„Die Quarantäne ist wie ein Gefängnis zu Hause. Aber als Frau bin ich schon mein ganzes Leben in Quarantäne gewesen. Als Studentin durfte ich nicht ausgehen. Es spielte keine Rolle, ob das Wetter kalt oder heiß war, wir Frauen sollten zu Hause bleiben. Später, als ich heiratete, war es genauso. Um ehrlich zu sein, bemerke ich kaum einen Unterschied zur Corona-Quarantäne. Ich darf nicht ins Kino, nicht ins Theater, nicht in die Taverne oder zu Freunden Nachhause. Na und? Für mich war es nie anders.“

Efi Pisimisi Mpitha (Athen/Griechenland)

In dem dokumentarischen Projekt WALTRAUD GEHT SPAZIEREN wurden Seniorinnen, die durch ihr Frausein im 20. Jahrhundert weitestgehend unsichtbar geblieben sind, während der Corona-Pandemie filmisch begleitet. Der Ausbruch der Pandemie 2020 wirkte wie ein Brennglas auf diese Unsichtbarkeit, denn die Generation, die am meisten vor dem Virus geschützt werden sollte, wurde hermetisch abgeriegelt und dadurch noch unsichtbarer als vorher.

„Seit März hatte ich zweimal Besuch.
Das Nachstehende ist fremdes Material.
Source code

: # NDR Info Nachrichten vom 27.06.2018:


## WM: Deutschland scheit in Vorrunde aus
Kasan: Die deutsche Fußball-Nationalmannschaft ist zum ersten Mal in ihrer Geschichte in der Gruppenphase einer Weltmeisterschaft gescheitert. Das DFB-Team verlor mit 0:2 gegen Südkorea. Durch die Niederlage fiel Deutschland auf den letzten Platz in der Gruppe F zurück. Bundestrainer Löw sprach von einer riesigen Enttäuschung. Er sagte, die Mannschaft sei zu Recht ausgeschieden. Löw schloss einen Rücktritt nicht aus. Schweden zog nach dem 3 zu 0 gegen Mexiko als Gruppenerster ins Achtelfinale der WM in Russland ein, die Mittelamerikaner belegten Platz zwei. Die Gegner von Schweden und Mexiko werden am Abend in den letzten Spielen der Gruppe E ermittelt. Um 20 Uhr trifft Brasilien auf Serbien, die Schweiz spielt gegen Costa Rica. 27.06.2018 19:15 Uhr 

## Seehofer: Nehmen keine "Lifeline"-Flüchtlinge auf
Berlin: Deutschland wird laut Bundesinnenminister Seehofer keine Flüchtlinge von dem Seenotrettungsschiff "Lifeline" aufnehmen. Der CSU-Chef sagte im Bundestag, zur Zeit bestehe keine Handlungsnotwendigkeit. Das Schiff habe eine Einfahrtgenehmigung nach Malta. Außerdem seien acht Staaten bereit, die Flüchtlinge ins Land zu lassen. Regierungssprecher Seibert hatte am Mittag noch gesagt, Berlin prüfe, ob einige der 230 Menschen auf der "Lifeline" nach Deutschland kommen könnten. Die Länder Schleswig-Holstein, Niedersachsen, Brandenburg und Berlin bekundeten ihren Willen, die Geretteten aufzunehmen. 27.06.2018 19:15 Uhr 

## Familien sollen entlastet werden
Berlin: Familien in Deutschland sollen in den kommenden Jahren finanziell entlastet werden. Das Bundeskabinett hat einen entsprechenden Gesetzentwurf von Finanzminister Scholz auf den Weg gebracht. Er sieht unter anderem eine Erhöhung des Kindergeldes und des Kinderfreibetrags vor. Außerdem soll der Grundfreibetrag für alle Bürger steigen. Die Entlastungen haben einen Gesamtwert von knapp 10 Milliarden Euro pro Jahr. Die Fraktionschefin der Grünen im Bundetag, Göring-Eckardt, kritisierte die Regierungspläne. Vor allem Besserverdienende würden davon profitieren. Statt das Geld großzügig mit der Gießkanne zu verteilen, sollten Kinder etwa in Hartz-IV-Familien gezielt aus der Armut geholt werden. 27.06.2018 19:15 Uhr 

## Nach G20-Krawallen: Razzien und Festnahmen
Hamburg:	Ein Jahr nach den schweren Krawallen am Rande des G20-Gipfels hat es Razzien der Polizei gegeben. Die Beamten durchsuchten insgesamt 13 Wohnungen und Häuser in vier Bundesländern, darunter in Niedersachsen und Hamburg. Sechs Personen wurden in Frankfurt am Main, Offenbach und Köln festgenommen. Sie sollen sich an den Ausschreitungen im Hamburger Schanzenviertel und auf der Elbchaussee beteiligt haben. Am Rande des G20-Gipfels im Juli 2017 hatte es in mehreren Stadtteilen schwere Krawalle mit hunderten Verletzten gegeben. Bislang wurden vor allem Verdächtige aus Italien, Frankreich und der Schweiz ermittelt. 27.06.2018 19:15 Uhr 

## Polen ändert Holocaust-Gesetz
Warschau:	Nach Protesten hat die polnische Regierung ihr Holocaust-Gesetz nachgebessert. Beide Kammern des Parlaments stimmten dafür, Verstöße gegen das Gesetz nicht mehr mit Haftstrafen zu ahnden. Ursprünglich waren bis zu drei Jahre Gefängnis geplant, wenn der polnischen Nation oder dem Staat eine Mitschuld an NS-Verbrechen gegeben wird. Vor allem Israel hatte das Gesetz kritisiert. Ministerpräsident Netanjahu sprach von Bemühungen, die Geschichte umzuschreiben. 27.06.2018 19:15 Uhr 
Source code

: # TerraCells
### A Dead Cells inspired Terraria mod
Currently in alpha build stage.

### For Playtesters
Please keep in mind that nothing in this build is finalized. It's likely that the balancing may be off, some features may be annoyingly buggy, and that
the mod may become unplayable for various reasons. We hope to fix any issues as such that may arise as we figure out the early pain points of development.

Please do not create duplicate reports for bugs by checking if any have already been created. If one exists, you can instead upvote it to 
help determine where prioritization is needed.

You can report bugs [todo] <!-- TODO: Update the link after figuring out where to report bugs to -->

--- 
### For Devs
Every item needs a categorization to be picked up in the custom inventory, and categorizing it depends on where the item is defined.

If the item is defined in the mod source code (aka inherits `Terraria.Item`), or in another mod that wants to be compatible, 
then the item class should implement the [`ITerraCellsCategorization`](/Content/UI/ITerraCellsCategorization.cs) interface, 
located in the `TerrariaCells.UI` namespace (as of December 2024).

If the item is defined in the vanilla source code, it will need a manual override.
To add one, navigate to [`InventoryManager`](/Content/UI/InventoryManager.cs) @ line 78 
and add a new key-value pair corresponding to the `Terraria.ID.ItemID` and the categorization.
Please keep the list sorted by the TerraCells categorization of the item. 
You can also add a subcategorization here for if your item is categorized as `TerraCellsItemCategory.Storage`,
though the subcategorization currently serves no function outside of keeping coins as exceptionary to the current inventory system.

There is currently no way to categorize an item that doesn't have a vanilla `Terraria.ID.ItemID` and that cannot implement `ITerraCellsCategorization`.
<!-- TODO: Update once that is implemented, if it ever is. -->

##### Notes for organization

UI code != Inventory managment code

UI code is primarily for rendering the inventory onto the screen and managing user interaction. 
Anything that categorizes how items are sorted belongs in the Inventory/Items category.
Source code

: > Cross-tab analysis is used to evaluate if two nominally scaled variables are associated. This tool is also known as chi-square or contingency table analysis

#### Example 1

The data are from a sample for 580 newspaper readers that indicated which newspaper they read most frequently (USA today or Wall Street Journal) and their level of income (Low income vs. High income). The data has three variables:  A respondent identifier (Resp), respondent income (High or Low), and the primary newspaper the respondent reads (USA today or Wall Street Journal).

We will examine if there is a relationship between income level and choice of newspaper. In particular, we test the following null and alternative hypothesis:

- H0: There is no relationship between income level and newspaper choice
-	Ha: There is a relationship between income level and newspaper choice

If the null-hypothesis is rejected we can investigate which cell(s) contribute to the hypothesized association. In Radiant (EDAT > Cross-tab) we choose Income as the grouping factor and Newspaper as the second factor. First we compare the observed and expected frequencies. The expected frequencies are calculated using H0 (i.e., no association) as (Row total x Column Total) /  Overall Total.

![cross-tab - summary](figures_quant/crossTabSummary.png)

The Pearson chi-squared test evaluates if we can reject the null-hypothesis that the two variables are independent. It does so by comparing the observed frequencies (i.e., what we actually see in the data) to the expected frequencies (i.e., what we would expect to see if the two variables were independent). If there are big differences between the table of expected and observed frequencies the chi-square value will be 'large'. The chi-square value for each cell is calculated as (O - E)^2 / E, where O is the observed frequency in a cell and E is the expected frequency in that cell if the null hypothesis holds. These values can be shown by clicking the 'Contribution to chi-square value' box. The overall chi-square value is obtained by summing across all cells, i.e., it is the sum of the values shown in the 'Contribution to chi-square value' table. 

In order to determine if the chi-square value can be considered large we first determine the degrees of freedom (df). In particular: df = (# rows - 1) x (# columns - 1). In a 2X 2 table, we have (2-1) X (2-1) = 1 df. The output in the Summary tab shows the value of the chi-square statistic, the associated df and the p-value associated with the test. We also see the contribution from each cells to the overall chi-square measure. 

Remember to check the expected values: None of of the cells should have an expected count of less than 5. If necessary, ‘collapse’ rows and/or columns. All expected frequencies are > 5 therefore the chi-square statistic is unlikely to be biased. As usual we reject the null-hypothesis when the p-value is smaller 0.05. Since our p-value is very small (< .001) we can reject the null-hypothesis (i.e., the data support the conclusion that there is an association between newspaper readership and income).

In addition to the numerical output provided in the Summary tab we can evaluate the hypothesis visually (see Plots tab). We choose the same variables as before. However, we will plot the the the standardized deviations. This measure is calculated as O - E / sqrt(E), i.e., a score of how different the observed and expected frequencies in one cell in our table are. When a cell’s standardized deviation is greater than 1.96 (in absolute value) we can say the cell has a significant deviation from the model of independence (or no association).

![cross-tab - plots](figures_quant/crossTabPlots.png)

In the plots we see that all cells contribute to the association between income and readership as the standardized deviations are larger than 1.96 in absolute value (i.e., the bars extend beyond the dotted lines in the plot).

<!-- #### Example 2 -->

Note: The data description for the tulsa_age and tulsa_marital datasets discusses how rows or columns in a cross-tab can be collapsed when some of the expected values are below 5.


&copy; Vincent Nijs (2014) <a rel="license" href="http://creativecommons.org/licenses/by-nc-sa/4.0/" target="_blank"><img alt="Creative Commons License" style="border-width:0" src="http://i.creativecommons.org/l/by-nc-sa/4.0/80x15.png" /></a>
Ich war eigentlich trotzdem immer heiter, nicht depressiv oder so… aber ich hab so viel Fernsehen geguckt, dass ich fast einen viereckigen Kopp hatte. Dann bin ich runter und hab im Garten gearbeitet. Als ich mich von meinem Mann getrennt habe, da war da auch so eine Einsamkeit, wo ich keinen an mich rangelassen hab… da bin ich auch immer in den Garten gegangen.“

Lisa Pohl (Düsseldorf/Deutschland)

Die 83jährige Lisa Pohl aus Düsseldorf, die 67jährige Ledis Arroyo aus Barinas/Venezuela und die 94jährige Efi Pisimisi Mpitha aus Athen wurden zwischen September 2020 und September 2021 immer wieder von den Filmemacherinnen besucht und erzählen von ihrem Alltag. Sie leben allein, im Kontakt mit ihren jeweiligen Familien, und erleben die Pandemie weitestgehend von Zuhause aus.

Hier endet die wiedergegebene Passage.